I think you should have your post moved over to the Coping with Infidelity sub-forum.

I think your wife's infidelity and the fall-out from that will need to be addressed first.

Best wishes.


----------



## that_girl (Jul 6, 2011)

Ew. Did you guys even DEAL with her affair?

Is she still with the guy? How have you confirmed if she's not?

Stop trying for sex. She is rude.


----------



## PHTlump (Jun 2, 2010)

Your wife doesn't want sex with you because she's not attracted to you. She's attracted to another man.

From your post, it sounds like you are all beta and no alpha. Women like a combination of both.

Check out Married Man Sex Life for some great information.

You discovered a your wife's affair and you did nothing? Seriously?
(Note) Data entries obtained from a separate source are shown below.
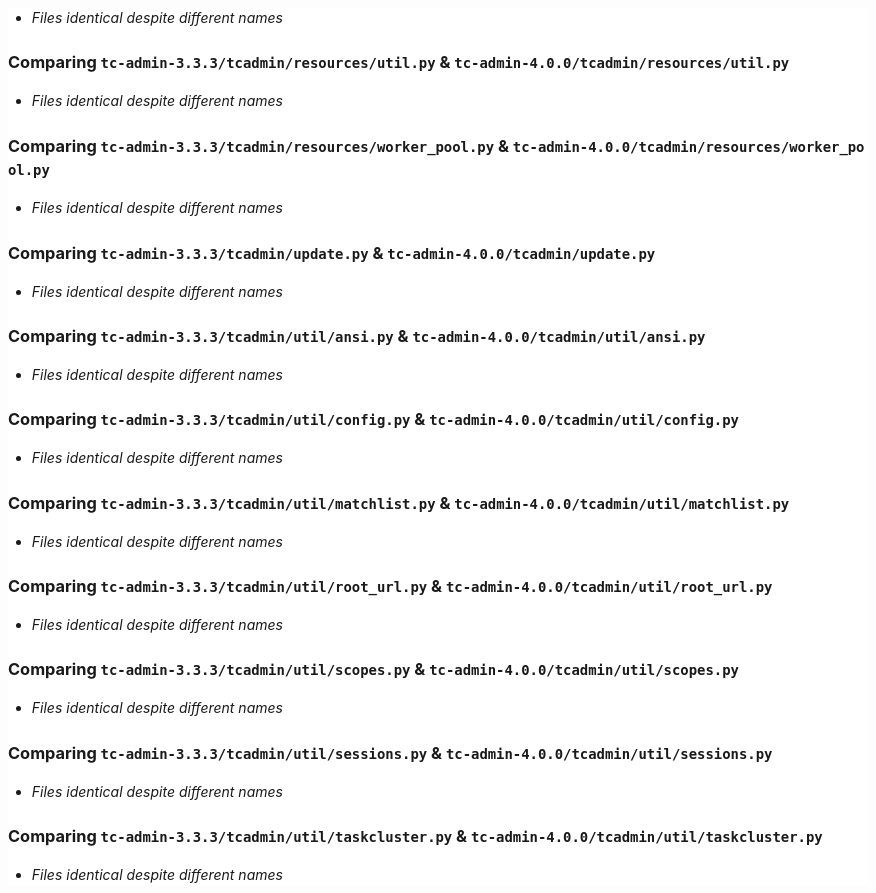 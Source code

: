  * *Files identical despite different names*

### Comparing `tc-admin-3.3.3/tcadmin/resources/util.py` & `tc-admin-4.0.0/tcadmin/resources/util.py`

 * *Files identical despite different names*

### Comparing `tc-admin-3.3.3/tcadmin/resources/worker_pool.py` & `tc-admin-4.0.0/tcadmin/resources/worker_pool.py`

 * *Files identical despite different names*

### Comparing `tc-admin-3.3.3/tcadmin/update.py` & `tc-admin-4.0.0/tcadmin/update.py`

 * *Files identical despite different names*

### Comparing `tc-admin-3.3.3/tcadmin/util/ansi.py` & `tc-admin-4.0.0/tcadmin/util/ansi.py`

 * *Files identical despite different names*

### Comparing `tc-admin-3.3.3/tcadmin/util/config.py` & `tc-admin-4.0.0/tcadmin/util/config.py`

 * *Files identical despite different names*

### Comparing `tc-admin-3.3.3/tcadmin/util/matchlist.py` & `tc-admin-4.0.0/tcadmin/util/matchlist.py`

 * *Files identical despite different names*

### Comparing `tc-admin-3.3.3/tcadmin/util/root_url.py` & `tc-admin-4.0.0/tcadmin/util/root_url.py`

 * *Files identical despite different names*

### Comparing `tc-admin-3.3.3/tcadmin/util/scopes.py` & `tc-admin-4.0.0/tcadmin/util/scopes.py`

 * *Files identical despite different names*

### Comparing `tc-admin-3.3.3/tcadmin/util/sessions.py` & `tc-admin-4.0.0/tcadmin/util/sessions.py`

 * *Files identical despite different names*

### Comparing `tc-admin-3.3.3/tcadmin/util/taskcluster.py` & `tc-admin-4.0.0/tcadmin/util/taskcluster.py`

 * *Files identical despite different names*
You need to man up and squash that.

If you want your wife to want to have sex with you, stop buying her flowers and prove to her that you are a real man. That means you stop letting her abuse you by dating other men. Nothing is less attractive to a woman than a cuckold.

Good luck.


----------



## WorkingOnMe (Mar 17, 2012)

The romancing thing is an excuse. In a healthy relationship husbands don't need to jump through hoops to get sex. That said, you should still romance your wife, just not for a quid pro quo. And of course this assumes she's not still having an affair.


----------



## Shaggy (Jul 17, 2011)

You know you are being lied to her big time right?

You caught her in an affair, but think it stopped even though you didn't make her stop seeing the guy, and he "comes" over when you are gone.
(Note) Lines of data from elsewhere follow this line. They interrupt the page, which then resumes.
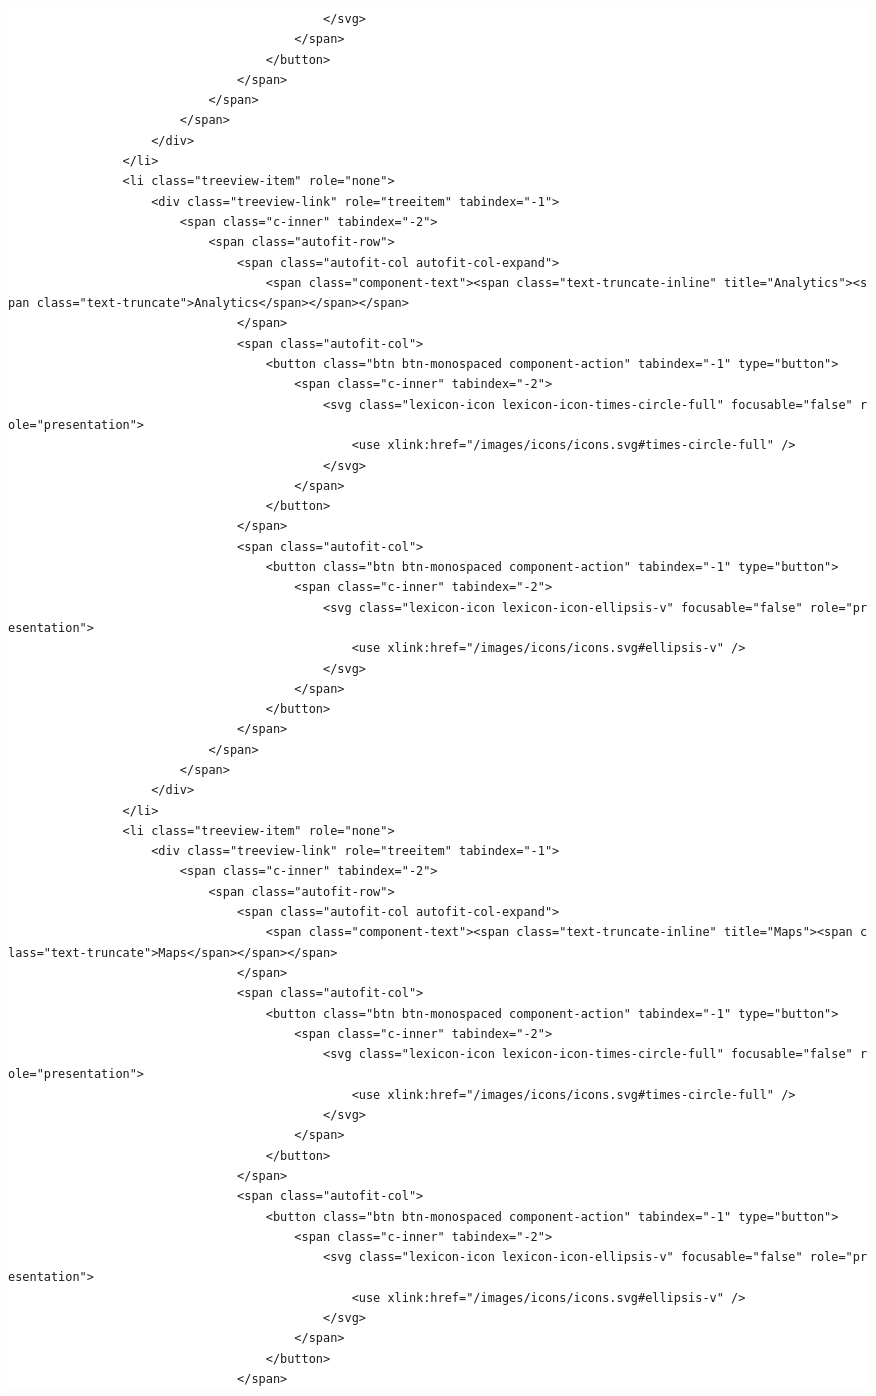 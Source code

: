 												</svg>
											</span>
										</button>
									</span>
								</span>
							</span>
						</div>
					</li>
					<li class="treeview-item" role="none">
						<div class="treeview-link" role="treeitem" tabindex="-1">
							<span class="c-inner" tabindex="-2">
								<span class="autofit-row">
									<span class="autofit-col autofit-col-expand">
										<span class="component-text"><span class="text-truncate-inline" title="Analytics"><span class="text-truncate">Analytics</span></span></span>
									</span>
									<span class="autofit-col">
										<button class="btn btn-monospaced component-action" tabindex="-1" type="button">
											<span class="c-inner" tabindex="-2">
												<svg class="lexicon-icon lexicon-icon-times-circle-full" focusable="false" role="presentation">
													<use xlink:href="/images/icons/icons.svg#times-circle-full" />
												</svg>
											</span>
										</button>
									</span>
									<span class="autofit-col">
										<button class="btn btn-monospaced component-action" tabindex="-1" type="button">
											<span class="c-inner" tabindex="-2">
												<svg class="lexicon-icon lexicon-icon-ellipsis-v" focusable="false" role="presentation">
													<use xlink:href="/images/icons/icons.svg#ellipsis-v" />
												</svg>
											</span>
										</button>
									</span>
								</span>
							</span>
						</div>
					</li>
					<li class="treeview-item" role="none">
						<div class="treeview-link" role="treeitem" tabindex="-1">
							<span class="c-inner" tabindex="-2">
								<span class="autofit-row">
									<span class="autofit-col autofit-col-expand">
										<span class="component-text"><span class="text-truncate-inline" title="Maps"><span class="text-truncate">Maps</span></span></span>
									</span>
									<span class="autofit-col">
										<button class="btn btn-monospaced component-action" tabindex="-1" type="button">
											<span class="c-inner" tabindex="-2">
												<svg class="lexicon-icon lexicon-icon-times-circle-full" focusable="false" role="presentation">
													<use xlink:href="/images/icons/icons.svg#times-circle-full" />
												</svg>
											</span>
										</button>
									</span>
									<span class="autofit-col">
										<button class="btn btn-monospaced component-action" tabindex="-1" type="button">
											<span class="c-inner" tabindex="-2">
												<svg class="lexicon-icon lexicon-icon-ellipsis-v" focusable="false" role="presentation">
													<use xlink:href="/images/icons/icons.svg#ellipsis-v" />
												</svg>
											</span>
										</button>
									</span>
You think this is a sex in marriage problem? It's a cheating wife problem.


----------



## Catherine602 (Oct 14, 2010)

Your marriage is not going south it has already arrived in that dark place. Your wife is likely still cheating. 

You have to face this head on now. She has a comfy situation, if she is cheating. She has a husband who supports her, free messages, romantic dinners and all the other benifits of having a husband. What more is that she has some side action. 
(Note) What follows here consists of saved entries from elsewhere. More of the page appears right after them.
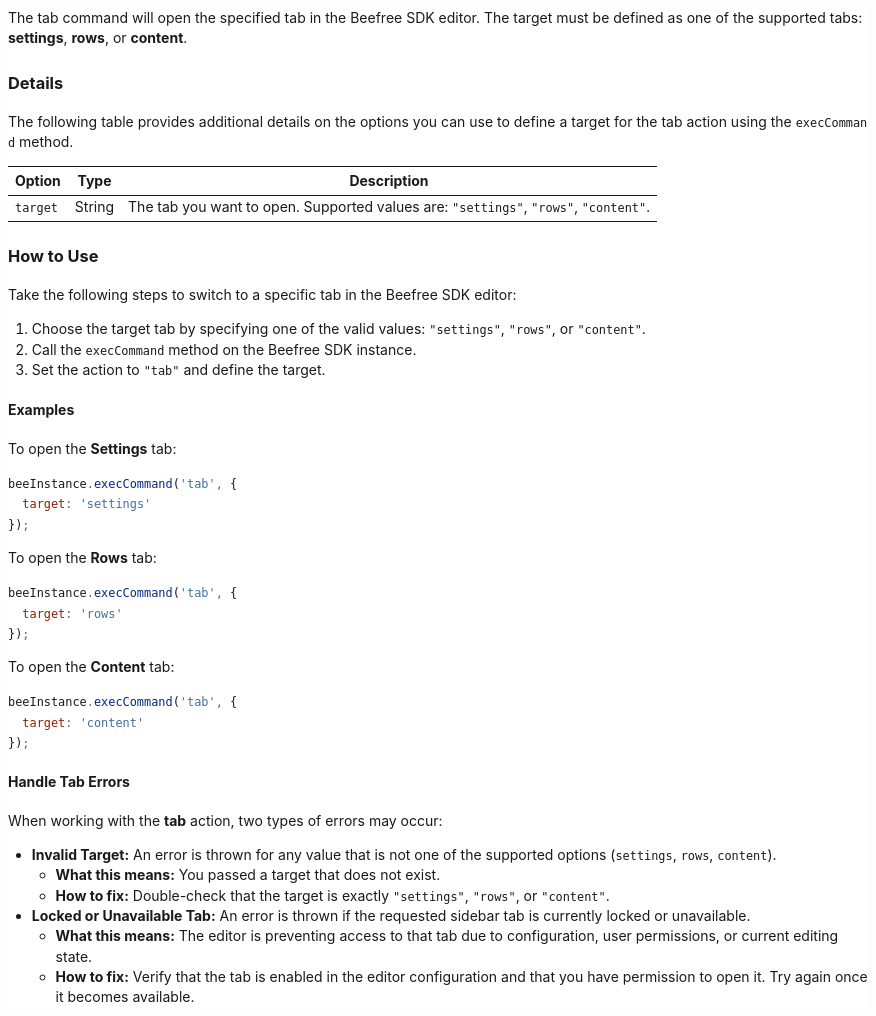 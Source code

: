 The tab command will open the specified tab in the Beefree SDK editor. The target must be defined as one of the supported tabs: **settings**, **rows**, or **content**.

### Details

The following table provides additional details on the options you can use to define a target for the tab action using the `execCommand` method.

| Option   | Type   | Description                                                                          |
| -------- | ------ | ------------------------------------------------------------------------------------ |
| `target` | String | The tab you want to open. Supported values are: `"settings"`, `"rows"`, `"content"`. |

### How to Use

Take the following steps to switch to a specific tab in the Beefree SDK editor:

1. Choose the target tab by specifying one of the valid values: `"settings"`, `"rows"`, or `"content"`.
2. Call the `execCommand` method on the Beefree SDK instance.
3. Set the action to `"tab"` and define the target.

#### Examples

To open the **Settings** tab:

```javascript
beeInstance.execCommand('tab', {
  target: 'settings'
});
```

To open the **Rows** tab:

```javascript
beeInstance.execCommand('tab', {
  target: 'rows'
});
```

To open the **Content** tab:

```javascript
beeInstance.execCommand('tab', {
  target: 'content'
});
```

#### Handle Tab Errors

When working with the **tab** action, two types of errors may occur:

* **Invalid Target:** An error is thrown for any value that is not one of the supported options (`settings`, `rows`, `content`).
  * **What this means:** You passed a target that does not exist.
  * **How to fix:** Double-check that the target is exactly `"settings"`, `"rows"`, or `"content"`.
* **Locked or Unavailable Tab:** An error is thrown if the requested sidebar tab is currently locked or unavailable.
  * **What this means:** The editor is preventing access to that tab due to configuration, user permissions, or current editing state.
  * **How to fix:** Verify that the tab is enabled in the editor configuration and that you have permission to open it. Try again once it becomes available.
Don't be a cump. You have to get to the bottom of it. Be willing to lose her rather than be used as a workhorse and a fool.
_Posted via Mobile Device_


----------



## vickyyy (Oct 28, 2011)

your wife dont have any respect for u and marriage.she just see u no more than a doormat.
stop having sex with her and check for STD.
have u exposed the affair to other mans wife ? If not then u need to do it fast.
and one more thing come out of ur own fog, she is still in affair and stop financing her affair.


----------



## the guy (Aug 3, 2010)

This thread needs to leave "sex in marriage" and head over to "coping with infidelity", b/c the sex and the disconnect is directly related to her current affair.

You can stop being the fool by show an indifference to you wife and also show her a large degree of confidence that you will no longe tolorate this treatment.

We all diserve to be happy and we all have the choice to control our selves on how we act. We all know we cant control other poeple so start making a change that will emotionaly protect you by distancing your self from your wife until she want to met your needs. I think the time for talking is over its time to act, and give her a taste of it it will be like if she doesn't change her tune.


----------